Is Epitalon's telomerase activation clinically meaningful?
Telomerase activation in isolated cell cultures (PMID 12386740) is a laboratory finding, not a clinical outcome. In human biology, telomere shortening is one mechanism of cellular aging, but telomere lengthening in isolation does not equate to meaningful anti-aging benefit and could theoretically increase cancer risk if unregulated. The telomerase finding is scientifically interesting but its clinical translation to humans has not been studied in controlled trials. The connection between laboratory telomerase activation and human longevity outcomes is speculative.

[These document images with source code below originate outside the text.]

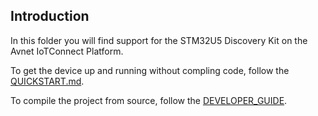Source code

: ## Introduction
 In this folder you will find support for the STM32U5 Discovery Kit on the Avnet IoTConnect Platform.
 
 To get the device up and running without compling code, follow the [QUICKSTART.md](https://github.com/avnet-iotconnect/iotc-azurertos-sdk/blob/main/samples/stm32u5/QUICKSTART.md).
 
 To compile the project from source, follow the [DEVELOPER_GUIDE](https://github.com/avnet-iotconnect/iotc-azurertos-sdk/blob/main/samples/stm32u5/DEVELOPER_GUIDE.md).
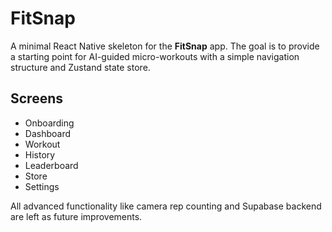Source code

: # FitSnap

A minimal React Native skeleton for the **FitSnap** app. The goal is to provide a starting point for AI-guided micro-workouts with a simple navigation structure and Zustand state store.

## Screens
- Onboarding
- Dashboard
- Workout
- History
- Leaderboard
- Store
- Settings

All advanced functionality like camera rep counting and Supabase backend are left as future improvements.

How reliable is Khavinson's research?
Vladimir Khavinson's research group at the St. Petersburg Institute of Bioregulation and Gerontology is prolific — over 40 years of peptide bioregulator research. This research has been published in peer-reviewed journals including Biogerontology and Bulletin of Experimental Biology and Medicine. However, the vast majority of human and animal studies come from this single research group with limited independent replication. The gerontology and Western peptide communities have noted this lack of independent validation. Grade B (Russian) reflects the volume and longevity of Khavinson's own data; Grade C reflects the absence of independent replication.